Primera lectura: Jr 20, 10-13

Lectura del Profeta Jeremías

Oía el cuchicheo de la gente: «“Pavor-en-torno”, delátenlo, vamos a delatarlo». Mis amigos acechaban mi traspié: «A ver si, engañado, lo sometemos y podemos vengarnos de él».

Pero el Señor está conmigo, como fuerte soldado: mis enemigos tropezarán y no podrán conmigo. Se avergonzarán de su fracaso, con sonrojo eterno que no se olvidará. Señor del universo, que examinas al honrado y sondeas las entrañas y el corazón, ¡que yo vea tu venganza sobre ellos, pues te he encomendado mi causa! Canten al Señor, alaben al Señor, que libró la vida del pobre de manos de los impíos.

Palabra de Dios

Salmo Responsorial: 17, 2-3a.3bc-4.5-6.7

R/. En el peligro invoqué al Señor, y me escuchó

Yo te amo, Señor; tú eres mi fortaleza; Señor, mi roca, mi alcázar, mi libertador. R/.

Dios mío, peña mía, refugio mío, escudo mío, mi fuerza salvadora, mi baluarte. Invoco al Señor de mi alabanza y quedo libre de mis enemigos. R/.

Me cercaban olas mortales, torrentes destructores me aterraban, me envolvían las redes del abismo, me alcanzaban los lazos de la muerte. R/.

En el peligro invoqué al Señor, grité a mi Dios: desde su templo él escuchó mi voz, y mi grito llegó a sus oídos. R/.

Evangelio: Jn 10, 31-42

Lectura del Santo Evangelio según San Juan

En aquel tiempo, los judíos agarraron piedras para apedrear a Jesús. El les replicó: «Les he hecho ver muchas obras buenas por encargo de mi Padre: ¿por cuál de ellas me apedrean?». Los judíos le contestaron: «No te apedreamos por una obra buena, sino por una blasfemia: porque tú, siendo un hombre, te haces Dios».
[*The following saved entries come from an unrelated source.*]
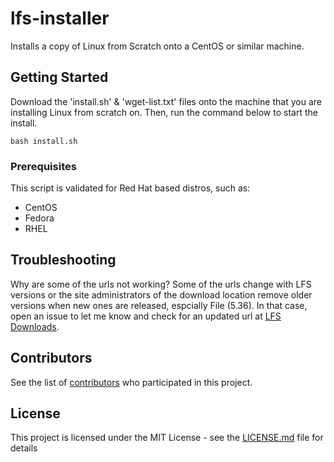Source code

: # lfs-installer
Installs a copy of Linux from Scratch onto a CentOS or similar machine.

## Getting Started

Download the 'install.sh' & 'wget-list.txt' files onto the machine that you are installing Linux from scratch on. Then, run the command below to start the install.
```
bash install.sh
```

### Prerequisites

This script is validated for Red Hat based distros, such as:
* CentOS
* Fedora
* RHEL

## Troubleshooting
Why are some of the urls not working? Some of the urls change with LFS versions or the site administrators of the download
location remove older versions when new ones are released, espcially File (5.36). In that case, open an issue to let me know and check for an updated url at [LFS Downloads](http://www.linuxfromscratch.org/lfs/download.html#ftp).

## Contributors

See the list of [contributors](https://github.com/your/project/contributors) who participated in this project.

## License

This project is licensed under the MIT License - see the [LICENSE.md](LICENSE.md) file for details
Jesús les replicó: «¿No está escrito en su ley: “Yo les digo: son dioses”? Si la Escritura llama dioses a aquellos a quienes vino la palabra de Dios, (y no puede fallar la Escritura), a quien el Padre consagró y envió al mundo, ¿dicen ustedes: “¡Blasfema!” Porque he dicho: “Soy Hijo de Dios”? Si no hago las obras de mi Padre, no me crean, pero si las hago, aunque no me crean a mí, crean a las obras, para que comprendan y sepan que el Padre está en mí, y yo en el Padre».

Intentaron de nuevo detenerlo, pero se les escabulló de las manos. Se marchó de nuevo al otro lado del Jordán, al lugar donde antes había bautizado Juan, y se quedó allí. Muchos acudieron a él y decían: «Juan no hizo ningún signo; pero todo lo que Juan dijo de este era verdad». Y muchos creyeron en él allí.